_Work required_. Tell how many lines in the following entries include the word "Alertmanager", giving the figure alone.
——————————
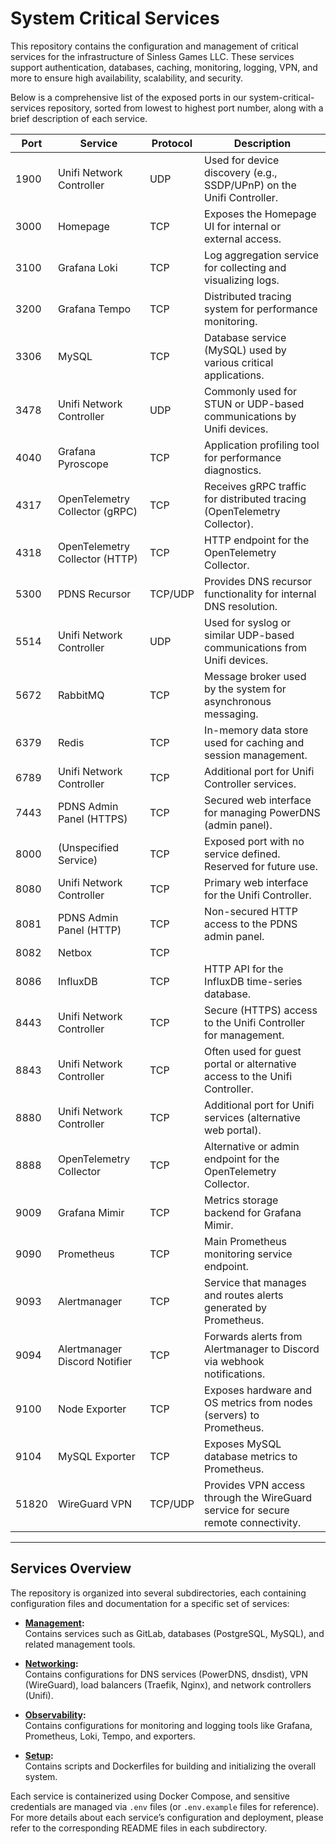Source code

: # System Critical Services

This repository contains the configuration and management of critical services for the infrastructure of Sinless Games LLC. These services support authentication, databases, caching, monitoring, logging, VPN, and more to ensure high availability, scalability, and security.

Below is a comprehensive list of the exposed ports in our system-critical-services repository, sorted from lowest to highest port number, along with a brief description of each service.

| Port  | Service                                    | Protocol  | Description                                                                       |
|-------|--------------------------------------------|-----------|-----------------------------------------------------------------------------------|
| 1900  | Unifi Network Controller                   | UDP       | Used for device discovery (e.g., SSDP/UPnP) on the Unifi Controller.              |
| 3000  | Homepage                                   | TCP       | Exposes the Homepage UI for internal or external access.                          |
| 3100  | Grafana Loki                               | TCP       | Log aggregation service for collecting and visualizing logs.                      |
| 3200  | Grafana Tempo                              | TCP       | Distributed tracing system for performance monitoring.                            |
| 3306  | MySQL                                      | TCP       | Database service (MySQL) used by various critical applications.                   |
| 3478  | Unifi Network Controller                   | UDP       | Commonly used for STUN or UDP-based communications by Unifi devices.              |
| 4040  | Grafana Pyroscope                          | TCP       | Application profiling tool for performance diagnostics.                           |
| 4317  | OpenTelemetry Collector (gRPC)             | TCP       | Receives gRPC traffic for distributed tracing (OpenTelemetry Collector).          |
| 4318  | OpenTelemetry Collector (HTTP)             | TCP       | HTTP endpoint for the OpenTelemetry Collector.                                    |
| 5300  | PDNS Recursor                              | TCP/UDP   | Provides DNS recursor functionality for internal DNS resolution.                  |
| 5514  | Unifi Network Controller                   | UDP       | Used for syslog or similar UDP-based communications from Unifi devices.           |
| 5672  | RabbitMQ                                   | TCP       | Message broker used by the system for asynchronous messaging.                     |
| 6379  | Redis                                      | TCP       | In-memory data store used for caching and session management.                     |
| 6789  | Unifi Network Controller                   | TCP       | Additional port for Unifi Controller services.                                    |
| 7443  | PDNS Admin Panel (HTTPS)                   | TCP       | Secured web interface for managing PowerDNS (admin panel).                        |
| 8000  | (Unspecified Service)                      | TCP       | Exposed port with no service defined. Reserved for future use.                    |
| 8080  | Unifi Network Controller                   | TCP       | Primary web interface for the Unifi Controller.                                   |
| 8081  | PDNS Admin Panel (HTTP)                    | TCP       | Non-secured HTTP access to the PDNS admin panel.                                  |
| 8082  | Netbox                                     | TCP       |                                                                                   |
| 8086  | InfluxDB                                   | TCP       | HTTP API for the InfluxDB time-series database.                                   |
| 8443  | Unifi Network Controller                   | TCP       | Secure (HTTPS) access to the Unifi Controller for management.                     |
| 8843  | Unifi Network Controller                   | TCP       | Often used for guest portal or alternative access to the Unifi Controller.        |
| 8880  | Unifi Network Controller                   | TCP       | Additional port for Unifi services (alternative web portal).                      |
| 8888  | OpenTelemetry Collector                    | TCP       | Alternative or admin endpoint for the OpenTelemetry Collector.                    |
| 9009  | Grafana Mimir                              | TCP       | Metrics storage backend for Grafana Mimir.                                        |
| 9090  | Prometheus                                 | TCP       | Main Prometheus monitoring service endpoint.                                      |
| 9093  | Alertmanager                               | TCP       | Service that manages and routes alerts generated by Prometheus.                   |
| 9094  | Alertmanager Discord Notifier              | TCP       | Forwards alerts from Alertmanager to Discord via webhook notifications.           |
| 9100  | Node Exporter                              | TCP       | Exposes hardware and OS metrics from nodes (servers) to Prometheus.               |
| 9104  | MySQL Exporter                             | TCP       | Exposes MySQL database metrics to Prometheus.                                     |
| 51820 | WireGuard VPN                              | TCP/UDP   | Provides VPN access through the WireGuard service for secure remote connectivity. |

---

## Services Overview

The repository is organized into several subdirectories, each containing configuration files and documentation for a specific set of services:

- **[Management](management/README.md):**  
  Contains services such as GitLab, databases (PostgreSQL, MySQL), and related management tools.

- **[Networking](networking/README.md):**  
  Contains configurations for DNS services (PowerDNS, dnsdist), VPN (WireGuard), load balancers (Traefik, Nginx), and network controllers (Unifi).

- **[Observability](observability/README.md):**  
  Contains configurations for monitoring and logging tools like Grafana, Prometheus, Loki, Tempo, and exporters.

- **[Setup](setup/README.md):**  
  Contains scripts and Dockerfiles for building and initializing the overall system.

Each service is containerized using Docker Compose, and sensitive credentials are managed via `.env` files (or `.env.example` files for reference).  
For more details about each service’s configuration and deployment, please refer to the corresponding README files in each subdirectory.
——————————
_Output below_. 2